We present a dataset for the interpretation of statements of political actors. The dataset consists of policy announcements and corresponding annotated interpretations, on the topic of US foreign policy relations with Russia in the years 1993 up to 2016. We analyze the performance of finetuning standard sequence-to-sequence models of varying sizes on predicting the annotated interpretations and compare them to few-shot prompted large language models.

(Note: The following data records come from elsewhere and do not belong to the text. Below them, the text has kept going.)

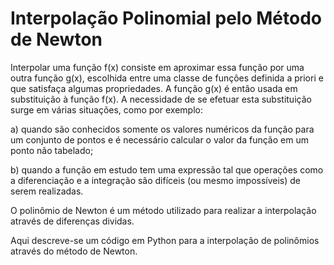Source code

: # Interpolação Polinomial pelo Método de Newton

Interpolar uma função f(x) consiste em aproximar essa função por uma outra função g(x), escolhida entre uma classe de funções definida a priori e que satisfaça algumas
propriedades. A função g(x) é então usada em substituição à função f(x). A necessidade de se efetuar esta substituição surge em várias situações, como por exemplo:

a) quando são conhecidos somente os valores numéricos da função para um conjunto de pontos e é necessário calcular o valor da função em um ponto não tabelado;

b) quando a função em estudo tem uma expressão tal que operações como a diferenciação e a integração são difíceis (ou mesmo impossíveis) de serem realizadas.

O polinômio de Newton é um método utilizado para realizar a interpolação através de diferenças dividas.

Aqui descreve-se um código em Python para a interpolação de polinômios através do método de Newton.
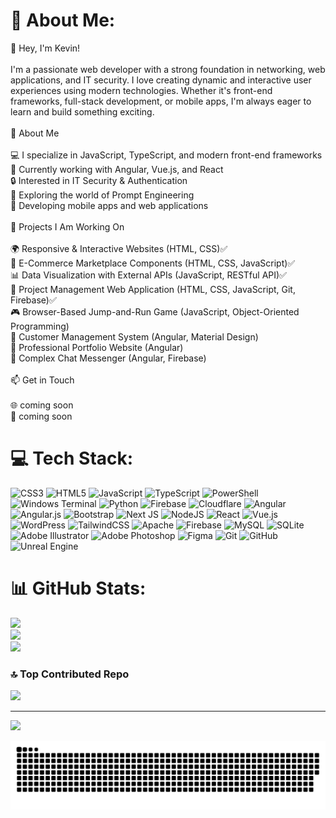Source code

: # 💫 About Me:
👋 Hey, I'm Kevin!<br><br>I'm a passionate web developer with a strong foundation in networking, web applications, and IT security. I love creating dynamic and interactive user experiences using modern technologies. Whether it's front-end frameworks, full-stack development, or mobile apps, I'm always eager to learn and build something exciting. <br><br>🚀 About Me<br><br>💻 I specialize in JavaScript, TypeScript, and modern front-end frameworks<br>🎯 Currently working with Angular, Vue.js, and React<br>🔒 Interested in IT Security & Authentication<br>🤖 Exploring the world of Prompt Engineering<br>📱 Developing mobile apps and web applications<br><br>📌 Projects I Am Working On<br><br>🌍 Responsive & Interactive Websites (HTML, CSS)✅<br>🛒 E-Commerce Marketplace Components (HTML, CSS, JavaScript)✅<br>📊 Data Visualization with External APIs (JavaScript, RESTful API)✅<br>🏢 Project Management Web Application (HTML, CSS, JavaScript, Git, Firebase)✅<br>🎮 Browser-Based Jump-and-Run Game (JavaScript, Object-Oriented Programming)<br>🏢 Customer Management System (Angular, Material Design)<br>🌟 Professional Portfolio Website (Angular)<br>💬 Complex Chat Messenger (Angular, Firebase)<br><br>📫 Get in Touch<br><br>🌐 coming soon<br>💼 coming soon<br>


# 💻 Tech Stack:
![CSS3](https://img.shields.io/badge/css3-%231572B6.svg?style=plastic&logo=css3&logoColor=white) ![HTML5](https://img.shields.io/badge/html5-%23E34F26.svg?style=plastic&logo=html5&logoColor=white) ![JavaScript](https://img.shields.io/badge/javascript-%23323330.svg?style=plastic&logo=javascript&logoColor=%23F7DF1E) ![TypeScript](https://img.shields.io/badge/typescript-%23007ACC.svg?style=plastic&logo=typescript&logoColor=white) ![PowerShell](https://img.shields.io/badge/PowerShell-%235391FE.svg?style=plastic&logo=powershell&logoColor=white) ![Windows Terminal](https://img.shields.io/badge/Windows%20Terminal-%234D4D4D.svg?style=plastic&logo=windows-terminal&logoColor=white) ![Python](https://img.shields.io/badge/python-3670A0?style=plastic&logo=python&logoColor=ffdd54) ![Firebase](https://img.shields.io/badge/firebase-%23039BE5.svg?style=plastic&logo=firebase) ![Cloudflare](https://img.shields.io/badge/Cloudflare-F38020?style=plastic&logo=Cloudflare&logoColor=white) ![Angular](https://img.shields.io/badge/angular-%23DD0031.svg?style=plastic&logo=angular&logoColor=white) ![Angular.js](https://img.shields.io/badge/angular.js-%23E23237.svg?style=plastic&logo=angularjs&logoColor=white) ![Bootstrap](https://img.shields.io/badge/bootstrap-%238511FA.svg?style=plastic&logo=bootstrap&logoColor=white) ![Next JS](https://img.shields.io/badge/Next-black?style=plastic&logo=next.js&logoColor=white) ![NodeJS](https://img.shields.io/badge/node.js-6DA55F?style=plastic&logo=node.js&logoColor=white) ![React](https://img.shields.io/badge/react-%2320232a.svg?style=plastic&logo=react&logoColor=%2361DAFB) ![Vue.js](https://img.shields.io/badge/vue.js-%2335495e.svg?style=plastic&logo=vuedotjs&logoColor=%234FC08D) ![WordPress](https://img.shields.io/badge/WordPress-%23117AC9.svg?style=plastic&logo=WordPress&logoColor=white) ![TailwindCSS](https://img.shields.io/badge/tailwindcss-%2338B2AC.svg?style=plastic&logo=tailwind-css&logoColor=white) ![Apache](https://img.shields.io/badge/apache-%23D42029.svg?style=plastic&logo=apache&logoColor=white) ![Firebase](https://img.shields.io/badge/firebase-a08021?style=plastic&logo=firebase&logoColor=ffcd34) ![MySQL](https://img.shields.io/badge/mysql-4479A1.svg?style=plastic&logo=mysql&logoColor=white) ![SQLite](https://img.shields.io/badge/sqlite-%2307405e.svg?style=plastic&logo=sqlite&logoColor=white) ![Adobe Illustrator](https://img.shields.io/badge/adobe%20illustrator-%23FF9A00.svg?style=plastic&logo=adobe%20illustrator&logoColor=white) ![Adobe Photoshop](https://img.shields.io/badge/adobe%20photoshop-%2331A8FF.svg?style=plastic&logo=adobe%20photoshop&logoColor=white) ![Figma](https://img.shields.io/badge/figma-%23F24E1E.svg?style=plastic&logo=figma&logoColor=white) ![Git](https://img.shields.io/badge/git-%23F05033.svg?style=plastic&logo=git&logoColor=white) ![GitHub](https://img.shields.io/badge/github-%23121011.svg?style=plastic&logo=github&logoColor=white) ![Unreal Engine](https://img.shields.io/badge/unrealengine-%23313131.svg?style=plastic&logo=unrealengine&logoColor=white)
# 📊 GitHub Stats:
![](https://github-readme-stats.vercel.app/api?username=kevinkaroly&theme=shadow_green&hide_border=false&include_all_commits=true&count_private=false)<br/>
![](https://github-readme-streak-stats.herokuapp.com/?user=kevinkaroly&theme=shadow_green&hide_border=false)<br/>
![](https://github-readme-stats.vercel.app/api/top-langs/?username=kevinkaroly&theme=shadow_green&hide_border=false&include_all_commits=true&count_private=false&layout=compact)

### 🔝 Top Contributed Repo
![](https://github-contributor-stats.vercel.app/api?username=kevinkaroly&limit=5&theme=shadow_green&combine_all_yearly_contributions=true)

---
[![](https://visitcount.itsvg.in/api?id=kevinkaroly&icon=2&color=1)](https://visitcount.itsvg.in)

![snake gif](https://github.com/kevinkaroly/kevinkaroly/blob/output/github-snake-dark.svg)

<!-- Proudly created with GPRM ( https://gprm.itsvg.in ) -->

We find that 1) model size is not the main factor for success on this task, 2) finetuning smaller models provides both quantitatively and qualitatively superior results to in-context learning with large language models, but 3) large language models pick up the annotation format and approximate the category distribution with just a few in-context examples.
The dataset can be accessed with different preprocessing applied:
- Text dataset: The source and target files in plain text format.
- Filtered sources: The dataset is split into train/valid/test and sources are oracle-filtered to a max length of 1024 tokens with the BART tokenizer.
- Encoded for BART: Encoded PyTorch dataset for BART.
- Encoded for T5: Encoded PyTorch dataset for T5/Flan-T5 models.
The data is shared under a CC BY 4.0 license.
We provide the model checkpoint of our best-performing finetuned BART model.
The models are shared under a CC BY 4.0 license.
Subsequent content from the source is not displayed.